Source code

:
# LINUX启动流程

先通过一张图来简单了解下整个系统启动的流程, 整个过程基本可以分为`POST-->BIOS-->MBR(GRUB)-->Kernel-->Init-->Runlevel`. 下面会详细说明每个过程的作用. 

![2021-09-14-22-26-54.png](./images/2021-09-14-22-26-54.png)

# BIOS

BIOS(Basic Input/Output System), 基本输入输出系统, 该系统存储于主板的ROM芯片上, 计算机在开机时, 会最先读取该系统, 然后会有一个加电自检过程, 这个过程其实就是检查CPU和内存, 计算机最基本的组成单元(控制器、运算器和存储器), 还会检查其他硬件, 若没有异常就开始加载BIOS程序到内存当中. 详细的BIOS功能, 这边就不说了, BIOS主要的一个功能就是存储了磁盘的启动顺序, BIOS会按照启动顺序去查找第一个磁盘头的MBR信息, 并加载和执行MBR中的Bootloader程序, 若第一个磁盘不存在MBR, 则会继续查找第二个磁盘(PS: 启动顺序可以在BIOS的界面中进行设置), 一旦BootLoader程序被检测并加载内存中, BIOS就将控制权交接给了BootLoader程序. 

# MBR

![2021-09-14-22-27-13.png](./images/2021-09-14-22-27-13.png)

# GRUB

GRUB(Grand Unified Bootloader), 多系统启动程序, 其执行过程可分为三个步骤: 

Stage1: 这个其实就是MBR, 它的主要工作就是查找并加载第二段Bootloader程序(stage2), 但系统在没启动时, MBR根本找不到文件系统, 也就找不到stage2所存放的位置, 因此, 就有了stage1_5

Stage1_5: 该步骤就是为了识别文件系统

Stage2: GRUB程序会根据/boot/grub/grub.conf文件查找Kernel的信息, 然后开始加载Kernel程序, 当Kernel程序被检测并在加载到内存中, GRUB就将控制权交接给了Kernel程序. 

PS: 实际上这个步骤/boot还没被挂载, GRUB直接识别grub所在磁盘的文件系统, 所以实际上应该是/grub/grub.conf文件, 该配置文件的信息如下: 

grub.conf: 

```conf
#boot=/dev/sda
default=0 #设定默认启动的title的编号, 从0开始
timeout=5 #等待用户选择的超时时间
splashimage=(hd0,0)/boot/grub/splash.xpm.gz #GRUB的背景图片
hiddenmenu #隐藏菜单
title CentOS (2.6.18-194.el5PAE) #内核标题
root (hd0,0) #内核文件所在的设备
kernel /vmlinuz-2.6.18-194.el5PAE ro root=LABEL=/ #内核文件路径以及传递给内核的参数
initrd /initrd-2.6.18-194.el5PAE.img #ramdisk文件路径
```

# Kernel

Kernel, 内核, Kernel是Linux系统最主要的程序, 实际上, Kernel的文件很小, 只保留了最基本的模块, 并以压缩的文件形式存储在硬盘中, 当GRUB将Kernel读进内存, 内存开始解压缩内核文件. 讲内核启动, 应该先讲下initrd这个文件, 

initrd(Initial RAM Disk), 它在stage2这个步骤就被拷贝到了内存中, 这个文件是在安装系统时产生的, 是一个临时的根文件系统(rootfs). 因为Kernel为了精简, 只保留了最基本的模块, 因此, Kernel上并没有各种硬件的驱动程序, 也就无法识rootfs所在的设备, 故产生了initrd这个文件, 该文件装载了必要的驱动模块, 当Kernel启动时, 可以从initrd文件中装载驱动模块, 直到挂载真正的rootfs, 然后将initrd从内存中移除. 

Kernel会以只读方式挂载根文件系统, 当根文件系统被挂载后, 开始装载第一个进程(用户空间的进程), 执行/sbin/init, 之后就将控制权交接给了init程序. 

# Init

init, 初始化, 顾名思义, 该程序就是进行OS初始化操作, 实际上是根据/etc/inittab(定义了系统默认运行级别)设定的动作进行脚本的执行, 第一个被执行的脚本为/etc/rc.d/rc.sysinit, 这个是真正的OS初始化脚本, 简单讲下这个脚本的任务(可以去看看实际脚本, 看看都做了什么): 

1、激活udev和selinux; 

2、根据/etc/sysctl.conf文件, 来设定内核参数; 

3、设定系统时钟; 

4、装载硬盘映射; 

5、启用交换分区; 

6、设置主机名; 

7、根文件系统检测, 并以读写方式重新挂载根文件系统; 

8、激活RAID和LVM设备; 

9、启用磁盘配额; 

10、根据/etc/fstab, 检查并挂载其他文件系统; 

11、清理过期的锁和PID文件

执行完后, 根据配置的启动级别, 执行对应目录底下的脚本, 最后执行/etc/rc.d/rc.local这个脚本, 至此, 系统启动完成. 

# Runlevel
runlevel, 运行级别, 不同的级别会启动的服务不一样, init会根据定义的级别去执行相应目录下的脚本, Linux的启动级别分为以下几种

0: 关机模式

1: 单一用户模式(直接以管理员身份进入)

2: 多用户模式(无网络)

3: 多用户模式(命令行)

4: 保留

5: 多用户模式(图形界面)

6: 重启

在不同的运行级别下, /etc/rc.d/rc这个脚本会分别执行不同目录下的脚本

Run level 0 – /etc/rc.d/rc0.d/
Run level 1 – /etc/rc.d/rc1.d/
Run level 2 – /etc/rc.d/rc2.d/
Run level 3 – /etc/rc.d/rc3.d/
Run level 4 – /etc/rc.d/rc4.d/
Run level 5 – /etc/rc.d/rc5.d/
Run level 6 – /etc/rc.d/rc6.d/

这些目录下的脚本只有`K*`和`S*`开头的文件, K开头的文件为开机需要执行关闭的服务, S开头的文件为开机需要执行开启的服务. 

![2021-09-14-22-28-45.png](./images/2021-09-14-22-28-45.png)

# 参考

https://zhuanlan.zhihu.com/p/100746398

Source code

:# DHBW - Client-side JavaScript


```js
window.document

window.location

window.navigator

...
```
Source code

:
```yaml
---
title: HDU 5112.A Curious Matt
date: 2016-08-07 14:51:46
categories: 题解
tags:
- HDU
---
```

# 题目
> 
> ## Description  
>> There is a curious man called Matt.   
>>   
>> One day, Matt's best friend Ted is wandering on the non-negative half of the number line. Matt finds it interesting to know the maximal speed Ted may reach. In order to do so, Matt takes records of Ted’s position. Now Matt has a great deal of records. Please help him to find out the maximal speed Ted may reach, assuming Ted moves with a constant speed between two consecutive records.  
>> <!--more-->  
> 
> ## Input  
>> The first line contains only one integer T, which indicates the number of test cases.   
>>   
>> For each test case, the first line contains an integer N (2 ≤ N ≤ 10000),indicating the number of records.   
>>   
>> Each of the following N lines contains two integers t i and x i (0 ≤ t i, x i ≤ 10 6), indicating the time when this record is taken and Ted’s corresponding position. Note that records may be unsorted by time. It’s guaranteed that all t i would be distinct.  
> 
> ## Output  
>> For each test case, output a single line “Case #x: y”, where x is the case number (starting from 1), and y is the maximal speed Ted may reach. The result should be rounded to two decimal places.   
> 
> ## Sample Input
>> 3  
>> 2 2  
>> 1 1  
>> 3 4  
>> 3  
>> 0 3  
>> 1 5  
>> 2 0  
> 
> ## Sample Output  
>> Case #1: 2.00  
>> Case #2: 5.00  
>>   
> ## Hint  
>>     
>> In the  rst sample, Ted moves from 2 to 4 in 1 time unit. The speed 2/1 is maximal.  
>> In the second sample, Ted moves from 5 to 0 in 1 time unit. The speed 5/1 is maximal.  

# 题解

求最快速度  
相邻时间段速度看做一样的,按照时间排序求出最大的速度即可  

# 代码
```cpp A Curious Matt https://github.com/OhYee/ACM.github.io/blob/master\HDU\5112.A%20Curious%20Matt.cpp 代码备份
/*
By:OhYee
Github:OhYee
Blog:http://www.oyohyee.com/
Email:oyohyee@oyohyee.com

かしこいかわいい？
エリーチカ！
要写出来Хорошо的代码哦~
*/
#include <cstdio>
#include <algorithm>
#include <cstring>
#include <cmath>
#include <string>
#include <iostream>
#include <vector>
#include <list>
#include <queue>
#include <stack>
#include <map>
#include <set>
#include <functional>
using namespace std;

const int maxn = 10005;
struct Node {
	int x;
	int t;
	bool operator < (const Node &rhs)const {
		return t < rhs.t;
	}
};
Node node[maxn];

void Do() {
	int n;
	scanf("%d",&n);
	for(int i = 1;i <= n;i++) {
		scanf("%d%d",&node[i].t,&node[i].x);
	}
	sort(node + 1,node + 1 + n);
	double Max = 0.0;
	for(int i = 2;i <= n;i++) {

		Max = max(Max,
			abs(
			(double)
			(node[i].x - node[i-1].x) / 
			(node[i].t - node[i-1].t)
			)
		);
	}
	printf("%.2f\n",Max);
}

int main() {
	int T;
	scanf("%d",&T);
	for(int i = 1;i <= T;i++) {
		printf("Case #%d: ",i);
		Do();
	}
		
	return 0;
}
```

__________________________________________________

**HOW TO COMPLETE THIS TASK**
Report each line above that includes the string "indicating".

**SOLUTION TO THIS EXERCISE**
>> For each test case, the first line contains an integer N (2 ≤ N ≤ 10000),indicating the number of records.   
>> Each of the following N lines contains two integers t i and x i (0 ≤ t i, x i ≤ 10 6), indicating the time when this record is taken and Ted’s corresponding position. Note that records may be unsorted by time. It’s guaranteed that all t i would be distinct.  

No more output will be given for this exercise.